One Flew Over the Cuckoo's Nest - Ken Kesey,Robert Faggen

I have held off on a number of movies so I can read the book first, and not out of some puritanical belief in the superiority of the book. Okay, not JUST because of a belief in the superiority in the book. Reading asks more of its audience than movies do, a story comes alive in the minds of readers. In reading we translate descriptions into images, sounds, emotions; movies do all that work for us. Keeping the movie out of your reading experience is much harder than the reverse.

 

I read that Ken Kesey was upset by the exclusion of Chief Bromden's voice from the movie of One Flew Over the Cuckoo's Nest and I spent a good deal of time considering the conflict through my reading. Voiceover tends to be a crutch in movies but the story is changed substantially when moved from the perspective of the Chief. Bromden himself nearly disappears in the movie. On the other hand, Stanley Kubrick tended to succeed as a filmmaker in spite of source material, not because of it.

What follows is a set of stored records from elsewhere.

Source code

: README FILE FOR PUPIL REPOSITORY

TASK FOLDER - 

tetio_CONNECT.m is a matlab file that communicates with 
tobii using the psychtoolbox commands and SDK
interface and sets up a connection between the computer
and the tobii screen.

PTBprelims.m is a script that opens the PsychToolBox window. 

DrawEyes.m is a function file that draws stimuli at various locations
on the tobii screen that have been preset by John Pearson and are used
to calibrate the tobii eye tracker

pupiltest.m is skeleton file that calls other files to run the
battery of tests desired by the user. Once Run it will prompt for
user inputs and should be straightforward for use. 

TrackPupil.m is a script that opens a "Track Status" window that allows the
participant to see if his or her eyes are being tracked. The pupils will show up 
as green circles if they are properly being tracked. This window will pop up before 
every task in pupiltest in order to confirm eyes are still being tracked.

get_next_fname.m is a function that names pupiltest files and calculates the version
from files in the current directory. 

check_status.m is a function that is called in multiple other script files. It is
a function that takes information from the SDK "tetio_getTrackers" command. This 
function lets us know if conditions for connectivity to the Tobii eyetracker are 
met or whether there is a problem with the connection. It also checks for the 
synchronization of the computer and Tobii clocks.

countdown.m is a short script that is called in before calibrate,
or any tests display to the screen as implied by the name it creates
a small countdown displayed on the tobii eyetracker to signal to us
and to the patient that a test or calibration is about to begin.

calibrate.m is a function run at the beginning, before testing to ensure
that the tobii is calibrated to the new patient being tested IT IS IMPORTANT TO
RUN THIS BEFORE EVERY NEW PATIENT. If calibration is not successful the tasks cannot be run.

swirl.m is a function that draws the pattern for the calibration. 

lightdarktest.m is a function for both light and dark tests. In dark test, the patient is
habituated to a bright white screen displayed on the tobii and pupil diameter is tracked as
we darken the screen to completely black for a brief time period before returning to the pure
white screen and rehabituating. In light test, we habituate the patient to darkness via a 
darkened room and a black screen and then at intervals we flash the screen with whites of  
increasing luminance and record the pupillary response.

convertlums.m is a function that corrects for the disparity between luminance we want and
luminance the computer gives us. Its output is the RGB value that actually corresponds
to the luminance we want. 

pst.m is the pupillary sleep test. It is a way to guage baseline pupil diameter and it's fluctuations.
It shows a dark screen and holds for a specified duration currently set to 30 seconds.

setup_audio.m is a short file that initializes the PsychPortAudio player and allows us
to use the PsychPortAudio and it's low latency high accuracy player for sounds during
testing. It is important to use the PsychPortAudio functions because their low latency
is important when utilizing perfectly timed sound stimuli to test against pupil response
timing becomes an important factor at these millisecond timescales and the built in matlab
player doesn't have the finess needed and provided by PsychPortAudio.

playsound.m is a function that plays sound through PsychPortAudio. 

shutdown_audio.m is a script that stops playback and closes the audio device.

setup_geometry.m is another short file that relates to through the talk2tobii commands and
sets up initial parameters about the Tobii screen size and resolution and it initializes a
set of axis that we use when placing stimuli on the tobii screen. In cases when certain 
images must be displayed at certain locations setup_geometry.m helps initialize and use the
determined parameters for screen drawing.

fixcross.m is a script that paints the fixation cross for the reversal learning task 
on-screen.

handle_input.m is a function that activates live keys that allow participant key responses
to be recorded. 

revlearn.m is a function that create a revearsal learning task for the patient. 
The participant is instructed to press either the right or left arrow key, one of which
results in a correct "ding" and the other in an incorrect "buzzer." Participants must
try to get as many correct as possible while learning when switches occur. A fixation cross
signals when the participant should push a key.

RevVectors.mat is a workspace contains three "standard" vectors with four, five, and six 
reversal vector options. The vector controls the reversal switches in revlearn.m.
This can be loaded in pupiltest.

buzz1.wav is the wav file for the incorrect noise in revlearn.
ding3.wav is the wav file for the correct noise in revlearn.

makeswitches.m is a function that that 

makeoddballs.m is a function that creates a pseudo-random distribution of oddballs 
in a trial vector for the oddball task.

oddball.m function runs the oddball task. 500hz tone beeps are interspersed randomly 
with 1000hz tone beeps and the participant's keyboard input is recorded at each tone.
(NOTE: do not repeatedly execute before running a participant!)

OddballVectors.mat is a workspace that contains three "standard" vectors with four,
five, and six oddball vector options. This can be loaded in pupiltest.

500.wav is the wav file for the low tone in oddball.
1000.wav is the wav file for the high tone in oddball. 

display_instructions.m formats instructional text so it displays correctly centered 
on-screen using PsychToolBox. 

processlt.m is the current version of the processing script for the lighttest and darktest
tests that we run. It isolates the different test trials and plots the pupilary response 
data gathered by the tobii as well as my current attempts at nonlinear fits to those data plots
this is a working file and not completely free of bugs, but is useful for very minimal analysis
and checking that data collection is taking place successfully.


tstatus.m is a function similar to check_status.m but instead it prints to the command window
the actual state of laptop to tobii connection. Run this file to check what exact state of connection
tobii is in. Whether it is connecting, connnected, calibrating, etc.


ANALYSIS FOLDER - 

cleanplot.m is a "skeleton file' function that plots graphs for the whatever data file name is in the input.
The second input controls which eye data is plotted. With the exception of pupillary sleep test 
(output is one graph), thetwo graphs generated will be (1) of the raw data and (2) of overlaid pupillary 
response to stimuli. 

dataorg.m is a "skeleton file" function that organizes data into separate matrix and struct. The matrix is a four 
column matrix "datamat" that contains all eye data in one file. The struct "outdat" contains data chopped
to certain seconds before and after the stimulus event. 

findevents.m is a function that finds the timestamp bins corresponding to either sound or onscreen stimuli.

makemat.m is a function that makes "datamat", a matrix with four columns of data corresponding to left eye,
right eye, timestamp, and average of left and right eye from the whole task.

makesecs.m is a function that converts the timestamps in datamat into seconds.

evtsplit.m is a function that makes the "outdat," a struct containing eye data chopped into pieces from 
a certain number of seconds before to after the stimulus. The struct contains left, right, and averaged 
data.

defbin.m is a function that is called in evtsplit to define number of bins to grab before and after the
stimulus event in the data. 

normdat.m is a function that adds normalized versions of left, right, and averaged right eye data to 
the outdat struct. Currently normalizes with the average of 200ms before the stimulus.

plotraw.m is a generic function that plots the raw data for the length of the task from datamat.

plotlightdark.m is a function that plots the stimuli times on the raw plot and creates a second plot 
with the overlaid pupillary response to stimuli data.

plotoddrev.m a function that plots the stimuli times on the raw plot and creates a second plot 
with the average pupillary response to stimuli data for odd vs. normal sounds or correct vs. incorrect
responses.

He saw that a great movie is a different creature than a great book, and though a surface description would be identical for both, I tried to separate them while I was reading.

 

Of course, the associations were still there, I wanted to picture Jack Nicholson as Randle Patrick MacMurphy, but the more I read, the further these characters got from the movie—I felt like the book's MacMurray was more of a fighter and more self-important, I saw someone like Mickey Rourke. They were crueler, the patients had greater agency than their movie counterparts, MacMurray was more dangerous-seeming and the stakes felt more real, particularly in terms of the struggles with mental illness. Chief Bromden's voice makes the story more immediate, it takes us out of the bounds of the ward and introduces a subplot of his own dealing with his young life and the move of the American government into tribal grounds. 

 

 

The book struggles with a question that still hangs over our mental health system today: are we working towards optimal health (whatever that means) or simply minimizing conflict? One Flew Over the Cuckoo's Nest also achieves something rare in stories about mental health, the people come before the diagnosis. It isn't a story about depression or schizophrenia, it is a story about people and those are some of the challenges they face.

 

Best of all, it is a counterculture story that goes beyond the window dressing. No hippies, drugs (okay, some drugs, mostly prescription and mostly construed as negative), no concerts, no road trips, no discourses on poetry, no dabbling in Buddhism. It is a story about the ideas of the counterculture and how they come to affect people.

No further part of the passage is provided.